Sen. Dick Durbin (D-IL), a member of the Senate Judiciary Committee, wrote a letter to Kavanaugh yesterday, accusing him of misleading the Senate about his role in formulating detainee policies as a lawyer in the Bush Administration.

Durbin says a recent Washington Post article contradicts Kavanaugh’s sworn testimony:

In [the Washington Post] article, you are reported to have participated in a “heated” White House meeting in 2002 about whether U.S. citizens who had been declared enemy combatants should be given access to lawyers. The information in this article was confirmed today by a report on National Public Radio.

These reports appear to contradict sworn testimony you gave to the Senate Judiciary Committee on May 9, 2006 at your nomination hearing. [...]

I asked: “What did you know about Mr. Haynes’s role in crafting the Adminstration’s detention and interrogation policies?”

You testified: “Senator, I did not — I was not involved and am not involved in the questions about the rules governing detention of combatants — and so I do not have the involvement with that.”

In the Post article, which is part of a series on Vice President Dick Cheney, Kavanaugh is said to have argued that Supreme Court Justice Anthony Kennedy, for whom he had clerked, “would never accept absolute presidential discretion to declare a U.S. citizen an enemy and lock him up without giving him an opportunity to be represented and heard.”

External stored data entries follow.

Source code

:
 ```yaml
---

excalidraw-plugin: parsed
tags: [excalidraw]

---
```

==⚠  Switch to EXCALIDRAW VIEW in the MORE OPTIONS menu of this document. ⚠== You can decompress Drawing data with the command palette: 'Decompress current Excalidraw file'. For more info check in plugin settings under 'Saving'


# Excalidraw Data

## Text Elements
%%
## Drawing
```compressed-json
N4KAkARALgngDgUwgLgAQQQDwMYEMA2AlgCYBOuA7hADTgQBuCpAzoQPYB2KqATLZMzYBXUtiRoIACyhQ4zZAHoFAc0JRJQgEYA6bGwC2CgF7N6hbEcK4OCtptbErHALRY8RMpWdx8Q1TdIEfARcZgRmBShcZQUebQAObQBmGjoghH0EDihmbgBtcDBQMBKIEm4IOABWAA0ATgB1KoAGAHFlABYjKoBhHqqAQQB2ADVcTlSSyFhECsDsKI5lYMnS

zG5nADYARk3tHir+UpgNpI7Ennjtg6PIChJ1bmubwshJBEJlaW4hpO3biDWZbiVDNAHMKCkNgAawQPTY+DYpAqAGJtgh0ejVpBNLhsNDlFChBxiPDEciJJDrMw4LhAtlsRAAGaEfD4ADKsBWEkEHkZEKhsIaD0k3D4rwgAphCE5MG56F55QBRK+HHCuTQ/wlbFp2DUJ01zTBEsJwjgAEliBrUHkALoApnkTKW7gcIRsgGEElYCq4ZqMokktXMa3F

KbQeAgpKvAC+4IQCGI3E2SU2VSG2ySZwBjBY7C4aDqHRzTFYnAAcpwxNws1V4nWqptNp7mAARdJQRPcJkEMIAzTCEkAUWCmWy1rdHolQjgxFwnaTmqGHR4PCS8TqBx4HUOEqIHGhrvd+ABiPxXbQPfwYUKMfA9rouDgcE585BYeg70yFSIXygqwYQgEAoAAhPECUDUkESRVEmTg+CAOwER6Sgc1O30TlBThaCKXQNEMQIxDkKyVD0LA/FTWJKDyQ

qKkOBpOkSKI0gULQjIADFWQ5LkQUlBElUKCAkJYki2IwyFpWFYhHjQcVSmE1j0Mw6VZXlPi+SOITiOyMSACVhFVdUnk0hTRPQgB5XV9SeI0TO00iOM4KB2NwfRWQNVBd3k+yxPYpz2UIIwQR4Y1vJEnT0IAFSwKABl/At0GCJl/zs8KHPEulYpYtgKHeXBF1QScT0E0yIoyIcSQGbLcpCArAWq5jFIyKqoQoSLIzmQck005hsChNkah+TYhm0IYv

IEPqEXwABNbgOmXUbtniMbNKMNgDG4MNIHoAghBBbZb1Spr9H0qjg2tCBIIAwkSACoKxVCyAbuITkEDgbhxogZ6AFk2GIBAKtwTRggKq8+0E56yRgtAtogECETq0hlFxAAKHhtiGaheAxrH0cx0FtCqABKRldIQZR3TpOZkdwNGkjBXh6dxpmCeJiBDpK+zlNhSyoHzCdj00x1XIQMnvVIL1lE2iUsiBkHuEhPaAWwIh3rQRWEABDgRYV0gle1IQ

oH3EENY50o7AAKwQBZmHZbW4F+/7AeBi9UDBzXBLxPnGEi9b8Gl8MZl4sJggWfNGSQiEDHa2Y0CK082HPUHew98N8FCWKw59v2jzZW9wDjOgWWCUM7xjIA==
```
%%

A spokesman for Kavanaugh claimed his testimony was “accurate.”

Judge Kavanaugh’s confirmation testimony was accurate, and Judge Kavanaugh will continue to carefully address recusal issues based on the law and the facts of each case.

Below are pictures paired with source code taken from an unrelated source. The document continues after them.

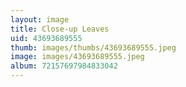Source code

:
 ```yaml
---
layout: image
title: Close-up Leaves
uid: 43693689555
thumb: images/thumbs/43693689555.jpeg
image: images/43693689555.jpeg
album: 72157697984833042
---
```


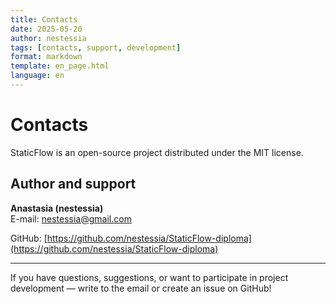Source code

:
 ```yaml
---
title: Contacts
date: 2025-05-20
author: nestessia
tags: [contacts, support, development]
format: markdown
template: en_page.html
language: en
---
```


# Contacts

StaticFlow is an open-source project distributed under the MIT license.

## Author and support

**Anastasia (nestessia)**  
E-mail: <a href="mailto:nestessia@gmail.com">nestessia@gmail.com</a>

GitHub: [https://github.com/nestessia/StaticFlow-diploma](https://github.com/nestessia/StaticFlow-diploma)

---

If you have questions, suggestions, or want to participate in project development — write to the email or create an issue on GitHub! 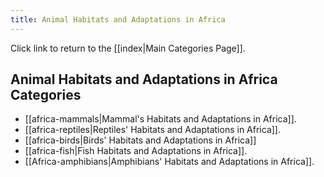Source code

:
 ```yaml
---
title: Animal Habitats and Adaptations in Africa
---
```

Click link to return to the [[index|Main Categories Page]].

## Animal Habitats and Adaptations in Africa Categories

- [[africa-mammals|Mammal's Habitats and Adaptations in Africa]].
- [[africa-reptiles|Reptiles' Habitats and Adaptations in Africa]].
- [[africa-birds|Birds' Habitats and Adaptations in Africa]]
- [[africa-fish|Fish Habitats and Adaptations in Africa]].
- [[Africa-amphibians|Amphibians' Habitats and Adaptations in Africa]].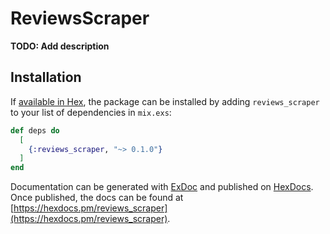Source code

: # ReviewsScraper

**TODO: Add description**

## Installation

If [available in Hex](https://hex.pm/docs/publish), the package can be installed
by adding `reviews_scraper` to your list of dependencies in `mix.exs`:

```elixir
def deps do
  [
    {:reviews_scraper, "~> 0.1.0"}
  ]
end
```

Documentation can be generated with [ExDoc](https://github.com/elixir-lang/ex_doc)
and published on [HexDocs](https://hexdocs.pm). Once published, the docs can
be found at [https://hexdocs.pm/reviews_scraper](https://hexdocs.pm/reviews_scraper).


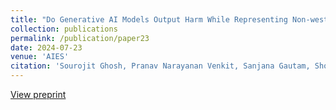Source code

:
 ```yaml
---
title: "Do Generative AI Models Output Harm While Representing Non-western Cultures: Evidence from a Community-Centered Approach"
collection: publications
permalink: /publication/paper23
date: 2024-07-23
venue: 'AIES'
citation: 'Sourojit Ghosh, Pranav Narayanan Venkit, Sanjana Gautam, Shomir Wilson, and Aylin Caliskan. (2024). Do Generative AI Models Output Harm While Representing Non-western Cultures: Evidence from a Community-Centered Approach. Upcoming Publication, AIES 2024.'
---
```


[View preprint](https://arxiv.org/abs/2407.14779)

Durbin requested that Kavanaugh “provide the Senate Judiciary Committee with an explanation for this apparent contradiction” as well as recuse himself from “all pending and subsequent cases involving detainees and enemy combatants.”

UPDATE: Jonathan Adler at National Review’s Bench Memos blog posts on the letter too, which is noteworthy for his lack of attempt to either defend Kavanaugh or dispel Durbin’s accusation.



27 Responses to “Durbin: Judge Misled Senate About Role In Forming Detainee Policy As WH Lawyer”

  1. pinson says:

    Didn’t Griles just get 10 months in the federal pokey for lying to the Senate? This matter might be of interest to whoever prosecuted that case…


  2. PTF says:

    The meeting was “heated.” The room was warm. Radiators all on. That’s what the Post was reporting. Clear as day.


  3. Not Canadian says:

    Gitmo should be moved to the U.S. mainland in order to house SO MANY LYING, CORRUPT (soon to be convicted) GOPers!


  4. Karim says:

    Why am I not surprised?


  5. Bjobotts says:

    Can he himself be rescinded from his appointment for misleading the Senate, or is that too much to ask? Using polite words for lying such as “misleading” is quaint. He knew exactly that he was involved he just didn’t think he would be called on it.


  6. RemoveBush says:

    Using polite words for lying such as “misleading” is quaint. He knew exactly that he was involved he just didn’t think he would be called on it.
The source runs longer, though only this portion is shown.